» **Extracted entries**

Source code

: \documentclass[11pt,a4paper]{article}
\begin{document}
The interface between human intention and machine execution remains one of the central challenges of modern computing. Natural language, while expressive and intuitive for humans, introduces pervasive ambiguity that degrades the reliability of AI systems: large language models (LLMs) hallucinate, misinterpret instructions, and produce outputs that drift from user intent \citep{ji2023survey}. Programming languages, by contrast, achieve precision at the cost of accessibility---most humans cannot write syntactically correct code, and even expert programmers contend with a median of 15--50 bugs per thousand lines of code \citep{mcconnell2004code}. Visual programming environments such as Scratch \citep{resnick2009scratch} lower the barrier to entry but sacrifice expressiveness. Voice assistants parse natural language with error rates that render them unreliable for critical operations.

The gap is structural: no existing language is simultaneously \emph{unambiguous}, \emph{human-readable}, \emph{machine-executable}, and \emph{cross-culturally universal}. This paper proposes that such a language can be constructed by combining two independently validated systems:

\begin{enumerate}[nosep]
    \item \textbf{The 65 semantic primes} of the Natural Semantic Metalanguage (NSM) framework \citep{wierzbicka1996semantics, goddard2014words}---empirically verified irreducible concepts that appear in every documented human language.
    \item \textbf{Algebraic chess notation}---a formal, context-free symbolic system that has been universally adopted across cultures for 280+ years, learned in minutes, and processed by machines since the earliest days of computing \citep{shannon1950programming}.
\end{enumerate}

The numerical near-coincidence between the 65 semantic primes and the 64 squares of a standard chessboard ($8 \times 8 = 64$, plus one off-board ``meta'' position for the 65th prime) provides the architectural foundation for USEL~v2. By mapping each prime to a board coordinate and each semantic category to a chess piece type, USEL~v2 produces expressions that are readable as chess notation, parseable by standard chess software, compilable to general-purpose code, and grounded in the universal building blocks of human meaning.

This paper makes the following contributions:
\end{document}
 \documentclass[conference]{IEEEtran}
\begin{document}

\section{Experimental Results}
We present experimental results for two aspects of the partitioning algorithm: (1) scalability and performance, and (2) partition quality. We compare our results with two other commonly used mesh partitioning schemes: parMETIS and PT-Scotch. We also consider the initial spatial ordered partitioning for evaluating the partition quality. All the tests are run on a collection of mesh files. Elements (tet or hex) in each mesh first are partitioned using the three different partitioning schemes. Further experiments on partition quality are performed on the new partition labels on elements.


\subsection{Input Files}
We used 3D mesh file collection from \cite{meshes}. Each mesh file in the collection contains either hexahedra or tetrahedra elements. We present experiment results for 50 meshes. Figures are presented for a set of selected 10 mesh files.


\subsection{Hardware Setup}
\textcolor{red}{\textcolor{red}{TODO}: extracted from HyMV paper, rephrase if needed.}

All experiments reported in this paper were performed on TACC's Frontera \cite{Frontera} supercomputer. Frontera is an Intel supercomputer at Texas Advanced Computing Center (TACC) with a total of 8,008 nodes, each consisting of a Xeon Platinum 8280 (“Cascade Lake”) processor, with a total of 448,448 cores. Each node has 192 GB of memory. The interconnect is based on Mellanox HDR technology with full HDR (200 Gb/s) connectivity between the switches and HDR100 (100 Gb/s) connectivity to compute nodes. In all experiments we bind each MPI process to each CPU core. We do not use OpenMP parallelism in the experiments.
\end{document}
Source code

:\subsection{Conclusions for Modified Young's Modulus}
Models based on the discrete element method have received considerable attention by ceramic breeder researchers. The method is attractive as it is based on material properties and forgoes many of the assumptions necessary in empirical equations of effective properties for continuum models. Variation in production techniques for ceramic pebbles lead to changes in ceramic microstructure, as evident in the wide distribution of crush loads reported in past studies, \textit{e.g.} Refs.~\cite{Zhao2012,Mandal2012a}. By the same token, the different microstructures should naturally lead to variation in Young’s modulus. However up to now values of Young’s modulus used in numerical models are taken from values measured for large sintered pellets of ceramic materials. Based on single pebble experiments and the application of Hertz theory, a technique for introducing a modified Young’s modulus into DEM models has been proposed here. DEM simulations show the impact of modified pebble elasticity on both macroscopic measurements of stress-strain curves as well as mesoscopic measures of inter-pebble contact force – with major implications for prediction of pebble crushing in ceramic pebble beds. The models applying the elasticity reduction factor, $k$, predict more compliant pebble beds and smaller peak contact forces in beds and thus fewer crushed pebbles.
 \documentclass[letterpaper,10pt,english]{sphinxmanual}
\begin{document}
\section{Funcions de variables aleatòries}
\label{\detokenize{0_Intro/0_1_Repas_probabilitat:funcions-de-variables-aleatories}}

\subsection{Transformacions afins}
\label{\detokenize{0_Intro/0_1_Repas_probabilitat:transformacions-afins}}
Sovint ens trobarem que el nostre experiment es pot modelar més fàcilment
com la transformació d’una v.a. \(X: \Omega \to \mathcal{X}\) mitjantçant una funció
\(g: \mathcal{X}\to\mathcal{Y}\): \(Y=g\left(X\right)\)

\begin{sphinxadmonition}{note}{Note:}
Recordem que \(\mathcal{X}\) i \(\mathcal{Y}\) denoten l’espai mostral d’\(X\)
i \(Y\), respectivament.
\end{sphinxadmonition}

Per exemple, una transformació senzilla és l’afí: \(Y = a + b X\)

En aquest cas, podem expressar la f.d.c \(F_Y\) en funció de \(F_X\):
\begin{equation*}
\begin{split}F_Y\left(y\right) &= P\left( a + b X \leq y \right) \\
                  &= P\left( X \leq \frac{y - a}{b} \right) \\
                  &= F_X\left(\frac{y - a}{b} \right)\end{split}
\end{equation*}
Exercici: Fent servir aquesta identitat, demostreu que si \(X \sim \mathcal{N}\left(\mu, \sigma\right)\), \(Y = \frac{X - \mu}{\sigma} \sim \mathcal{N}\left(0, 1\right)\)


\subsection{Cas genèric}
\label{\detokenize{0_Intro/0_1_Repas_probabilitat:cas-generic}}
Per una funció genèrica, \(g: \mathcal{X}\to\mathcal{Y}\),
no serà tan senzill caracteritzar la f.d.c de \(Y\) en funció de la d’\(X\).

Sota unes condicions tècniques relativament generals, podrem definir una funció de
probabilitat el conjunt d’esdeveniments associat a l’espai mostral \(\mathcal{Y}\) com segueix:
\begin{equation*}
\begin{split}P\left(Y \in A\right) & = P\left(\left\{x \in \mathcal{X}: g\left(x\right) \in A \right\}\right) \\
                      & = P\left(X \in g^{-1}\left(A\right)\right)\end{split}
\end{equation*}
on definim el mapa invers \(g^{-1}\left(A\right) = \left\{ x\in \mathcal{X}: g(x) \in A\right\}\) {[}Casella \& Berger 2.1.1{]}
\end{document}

» **Requirement**
Please make an exact copy of the entries, down to the last character.

» **Response**
Source code

: \documentclass[11pt,a4paper]{article}
\begin{document}
The interface between human intention and machine execution remains one of the central challenges of modern computing. Natural language, while expressive and intuitive for humans, introduces pervasive ambiguity that degrades the reliability of AI systems: large language models (LLMs) hallucinate, misinterpret instructions, and produce outputs that drift from user intent \citep{ji2023survey}. Programming languages, by contrast, achieve precision at the cost of accessibility---most humans cannot write syntactically correct code, and even expert programmers contend with a median of 15--50 bugs per thousand lines of code \citep{mcconnell2004code}. Visual programming environments such as Scratch \citep{resnick2009scratch} lower the barrier to entry but sacrifice expressiveness. Voice assistants parse natural language with error rates that render them unreliable for critical operations.

The gap is structural: no existing language is simultaneously \emph{unambiguous}, \emph{human-readable}, \emph{machine-executable}, and \emph{cross-culturally universal}. This paper proposes that such a language can be constructed by combining two independently validated systems:

\begin{enumerate}[nosep]
    \item \textbf{The 65 semantic primes} of the Natural Semantic Metalanguage (NSM) framework \citep{wierzbicka1996semantics, goddard2014words}---empirically verified irreducible concepts that appear in every documented human language.
    \item \textbf{Algebraic chess notation}---a formal, context-free symbolic system that has been universally adopted across cultures for 280+ years, learned in minutes, and processed by machines since the earliest days of computing \citep{shannon1950programming}.
\end{enumerate}

The numerical near-coincidence between the 65 semantic primes and the 64 squares of a standard chessboard ($8 \times 8 = 64$, plus one off-board ``meta'' position for the 65th prime) provides the architectural foundation for USEL~v2. By mapping each prime to a board coordinate and each semantic category to a chess piece type, USEL~v2 produces expressions that are readable as chess notation, parseable by standard chess software, compilable to general-purpose code, and grounded in the universal building blocks of human meaning.

This paper makes the following contributions:
\end{document}
 \documentclass[conference]{IEEEtran}
\begin{document}

\section{Experimental Results}
We present experimental results for two aspects of the partitioning algorithm: (1) scalability and performance, and (2) partition quality. We compare our results with two other commonly used mesh partitioning schemes: parMETIS and PT-Scotch. We also consider the initial spatial ordered partitioning for evaluating the partition quality. All the tests are run on a collection of mesh files. Elements (tet or hex) in each mesh first are partitioned using the three different partitioning schemes. Further experiments on partition quality are performed on the new partition labels on elements.


\subsection{Input Files}
We used 3D mesh file collection from \cite{meshes}. Each mesh file in the collection contains either hexahedra or tetrahedra elements. We present experiment results for 50 meshes. Figures are presented for a set of selected 10 mesh files.


\subsection{Hardware Setup}
\textcolor{red}{\textcolor{red}{TODO}: extracted from HyMV paper, rephrase if needed.}

All experiments reported in this paper were performed on TACC's Frontera \cite{Frontera} supercomputer. Frontera is an Intel supercomputer at Texas Advanced Computing Center (TACC) with a total of 8,008 nodes, each consisting of a Xeon Platinum 8280 (“Cascade Lake”) processor, with a total of 448,448 cores. Each node has 192 GB of memory. The interconnect is based on Mellanox HDR technology with full HDR (200 Gb/s) connectivity between the switches and HDR100 (100 Gb/s) connectivity to compute nodes. In all experiments we bind each MPI process to each CPU core. We do not use OpenMP parallelism in the experiments.
\end{document}
Source code

:\subsection{Conclusions for Modified Young's Modulus}
Models based on the discrete element method have received considerable attention by ceramic breeder researchers. The method is attractive as it is based on material properties and forgoes many of the assumptions necessary in empirical equations of effective properties for continuum models. Variation in production techniques for ceramic pebbles lead to changes in ceramic microstructure, as evident in the wide distribution of crush loads reported in past studies, \textit{e.g.} Refs.~\cite{Zhao2012,Mandal2012a}. By the same token, the different microstructures should naturally lead to variation in Young’s modulus. However up to now values of Young’s modulus used in numerical models are taken from values measured for large sintered pellets of ceramic materials. Based on single pebble experiments and the application of Hertz theory, a technique for introducing a modified Young’s modulus into DEM models has been proposed here. DEM simulations show the impact of modified pebble elasticity on both macroscopic measurements of stress-strain curves as well as mesoscopic measures of inter-pebble contact force – with major implications for prediction of pebble crushing in ceramic pebble beds. The models applying the elasticity reduction factor, $k$, predict more compliant pebble beds and smaller peak contact forces in beds and thus fewer crushed pebbles.
 \documentclass[letterpaper,10pt,english]{sphinxmanual}
\begin{document}
\section{Funcions de variables aleatòries}
\label{\detokenize{0_Intro/0_1_Repas_probabilitat:funcions-de-variables-aleatories}}

\subsection{Transformacions afins}
\label{\detokenize{0_Intro/0_1_Repas_probabilitat:transformacions-afins}}
Sovint ens trobarem que el nostre experiment es pot modelar més fàcilment
com la transformació d’una v.a. \(X: \Omega \to \mathcal{X}\) mitjantçant una funció
\(g: \mathcal{X}\to\mathcal{Y}\): \(Y=g\left(X\right)\)

\begin{sphinxadmonition}{note}{Note:}
Recordem que \(\mathcal{X}\) i \(\mathcal{Y}\) denoten l’espai mostral d’\(X\)
i \(Y\), respectivament.
\end{sphinxadmonition}

Per exemple, una transformació senzilla és l’afí: \(Y = a + b X\)

En aquest cas, podem expressar la f.d.c \(F_Y\) en funció de \(F_X\):
\begin{equation*}
\begin{split}F_Y\left(y\right) &= P\left( a + b X \leq y \right) \\
                  &= P\left( X \leq \frac{y - a}{b} \right) \\
                  &= F_X\left(\frac{y - a}{b} \right)\end{split}
\end{equation*}
Exercici: Fent servir aquesta identitat, demostreu que si \(X \sim \mathcal{N}\left(\mu, \sigma\right)\), \(Y = \frac{X - \mu}{\sigma} \sim \mathcal{N}\left(0, 1\right)\)


\subsection{Cas genèric}
\label{\detokenize{0_Intro/0_1_Repas_probabilitat:cas-generic}}
Per una funció genèrica, \(g: \mathcal{X}\to\mathcal{Y}\),
no serà tan senzill caracteritzar la f.d.c de \(Y\) en funció de la d’\(X\).

Sota unes condicions tècniques relativament generals, podrem definir una funció de
probabilitat el conjunt d’esdeveniments associat a l’espai mostral \(\mathcal{Y}\) com segueix:
\begin{equation*}
\begin{split}P\left(Y \in A\right) & = P\left(\left\{x \in \mathcal{X}: g\left(x\right) \in A \right\}\right) \\
                      & = P\left(X \in g^{-1}\left(A\right)\right)\end{split}
\end{equation*}
on definim el mapa invers \(g^{-1}\left(A\right) = \left\{ x\in \mathcal{X}: g(x) \in A\right\}\) {[}Casella \& Berger 2.1.1{]}
\end{document}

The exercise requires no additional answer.